Laura decided to tell her father everything on her next visit, although she made sure not to take the subway.

“Well, I’m not walking,” Mitchell told his sister. He had gone with her this time, as it had been three months since he had been to the city and their dad was leaving for Europe in a few weeks.

“Suit yourself,” Laura said. She turned to see Mitchell fall into step beside her. “I’m going to tell dad I want to live with him.”

They walked together up Eighth Avenue. When they got to the next corner, Mitchell put out his hand to stop her from crossing. The light was about to turn red. It was almost like old times.

“That’s probably better,” he said.

Laura looked at his face. He looked sad, confused, maybe. He wasn’t all that much older than she was. Everyone has to figure out their own way to survive.

“You could lie and tell me you’ll miss me,” Laura said. The light changed and brother and sister stepped down off the curb.

“As a matter of fact, I will,” Mitchell said.

HARDEST
of all was telling her father. He looked sick and then angry and then sick again and then guilty as hell, and then he looked like he was going to cry, which was the worst thing of all. When Laura saw her father’s pain, she nearly regretted telling him about Bruce. She would rather have continued living in Woodstock than have brought this anguish to her dad.

You can’t protect him from the chance to protect you.

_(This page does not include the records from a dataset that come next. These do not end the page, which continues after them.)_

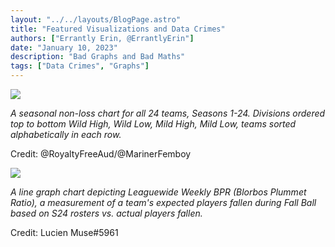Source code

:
 ```yaml
---
layout: "../../layouts/BlogPage.astro"
title: "Featured Visualizations and Data Crimes"
authors: ["Errantly Erin, @ErrantlyErin"]
date: "January 10, 2023"
description: "Bad Graphs and Bad Maths"
tags: ["Data Crimes", "Graphs"]
---
```


![](featured-visualizations/image1.png)

*A seasonal non-loss chart for all 24 teams, Seasons 1-24. Divisions ordered top to bottom Wild High, Wild Low, Mild High, Mild Low, teams sorted alphabetically in each row.*

Credit: @RoyaltyFreeAud/@MarinerFemboy

![](featured-visualizations/image2.png)

*A line graph chart depicting Leaguewide Weekly BPR (Blorbos Plummet Ratio), a measurement of a team's expected players fallen during Fall Ball based on S24 rosters vs. actual players fallen.*

Credit: Lucien Muse#5961 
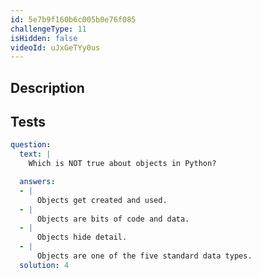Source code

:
 ```yaml
---
id: 5e7b9f160b6c005b0e76f085
challengeType: 11
isHidden: false
videoId: uJxGeTYy0us
---
```


## Description
<section id='description'>

</section>

## Tests
<section id='tests'>

```yml
question:
  text: |
    Which is NOT true about objects in Python?

  answers:
  - |
      Objects get created and used.
  - |
      Objects are bits of code and data.
  - |
      Objects hide detail.
  - |
      Objects are one of the five standard data types.
  solution: 4
```

</section>
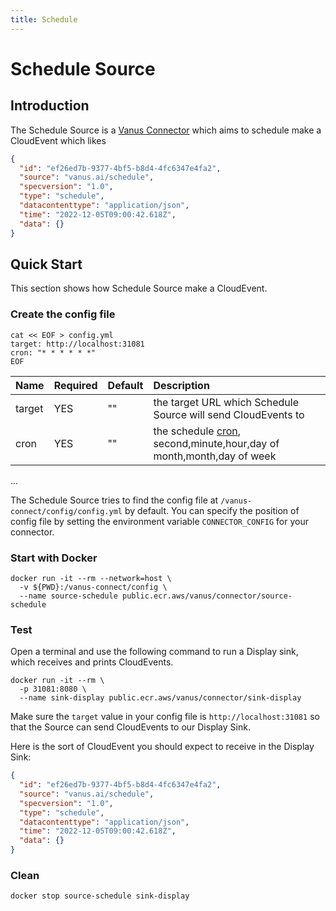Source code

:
 ```yaml
---
title: Schedule
---
```


# Schedule Source

## Introduction

The Schedule Source is a [Vanus Connector][vc] which aims to schedule make a CloudEvent which likes

```json
{
  "id": "ef26ed7b-9377-4bf5-b8d4-4fc6347e4fa2",
  "source": "vanus.ai/schedule",
  "specversion": "1.0",
  "type": "schedule",
  "datacontenttype": "application/json",
  "time": "2022-12-05T09:00:42.618Z",
  "data": {}
}
```

## Quick Start

This section shows how Schedule Source make a CloudEvent.

### Create the config file

```shell
cat << EOF > config.yml
target: http://localhost:31081
cron: "* * * * * *"
EOF
```

| Name   | Required | Default | Description                                                            |
|:-------|:---------|:--------|:-----------------------------------------------------------------------|
| target | YES      | ""      | the target URL which Schedule Source will send CloudEvents to          |
| cron   | YES      | ""      | the schedule [cron], second,minute,hour,day of month,month,day of week |

...

The Schedule Source tries to find the config file at `/vanus-connect/config/config.yml` by default. You can specify the
position of config file by setting the environment variable `CONNECTOR_CONFIG` for your connector.

### Start with Docker

```shell
docker run -it --rm --network=host \
  -v ${PWD}:/vanus-connect/config \
  --name source-schedule public.ecr.aws/vanus/connector/source-schedule
```

### Test

Open a terminal and use the following command to run a Display sink, which receives and prints CloudEvents.

```shell
docker run -it --rm \
  -p 31081:8080 \
  --name sink-display public.ecr.aws/vanus/connector/sink-display
```

Make sure the `target` value in your config file is `http://localhost:31081` so that the Source can send CloudEvents to
our Display Sink.

Here is the sort of CloudEvent you should expect to receive in the Display Sink:

```json
{
  "id": "ef26ed7b-9377-4bf5-b8d4-4fc6347e4fa2",
  "source": "vanus.ai/schedule",
  "specversion": "1.0",
  "type": "schedule",
  "datacontenttype": "application/json",
  "time": "2022-12-05T09:00:42.618Z",
  "data": {}
}
```

### Clean

```shell
docker stop source-schedule sink-display
```

[vc]: https://www.vanus.dev/introduction/concepts#vanus-connect
[cron]: https://en.wikipedia.org/wiki/Cron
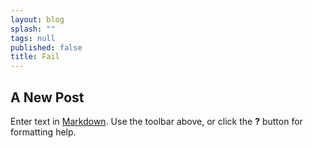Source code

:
```yaml
---
layout: blog
splash: ""
tags: null
published: false
title: Fail
---
```


## A New Post

Enter text in [Markdown](http://daringfireball.net/projects/markdown/). Use the toolbar above, or click the **?** button for formatting help.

But Laura wasn’t so sure. In that moment, it seemed more frightening to see her father so defeated, but it was too late.

And in the end, nothing so horrible happened. Her dad drove to Woodstock and picked up her things. He got her bed, her desk and chair, her chest of drawers, and most of her belongings. There were a few things he left behind, because he didn’t know they belonged to her. Laura didn’t want to see Bruce ever again, and not even her mother for a long time.

TO
tell the truth, Laura didn’t see or talk to her mother again until she herself was thirty-eight years old and received her cancer diagnosis, malignant neoplasm of the breast documented as carcinoma. Her mother drove across the country, from her home in Salt Lake City. Bruce was long gone. No one knew anything of what had become of him. Laura had spent some time in her early twenties trying to track him down, considering maybe confronting him, punching him in the face with her fist. But after a while it didn’t seem important anymore. Just as she knew she had to move on and live her life without Jonas, at some point she let finding Bruce go. She could finally store all those bad memories in another part of her mind, where they couldn’t hurt her anymore and they became just memories. And slowly, over time — not at first, and not for a long while, but eventually — she began to forget about Jonas as well. She went to the High School of Art and Design and then to RISD to study graphic art, always partial to urban art forms. Whenever the girls at school started talking about boys, about sex and love, Laura would think of a dream she had, a long time ago, and it made her smile.

Mitchell lived nearby in New Rochelle, running a software company out of his home. He had three children. Laura fell in love and married Bobby Rabinowitz, and they were together for twelve years. They had no children of their own, but Bobby had two young sons from a previous marriage, and when Laura died, in 1996, they cried for her as they would have for their own mother.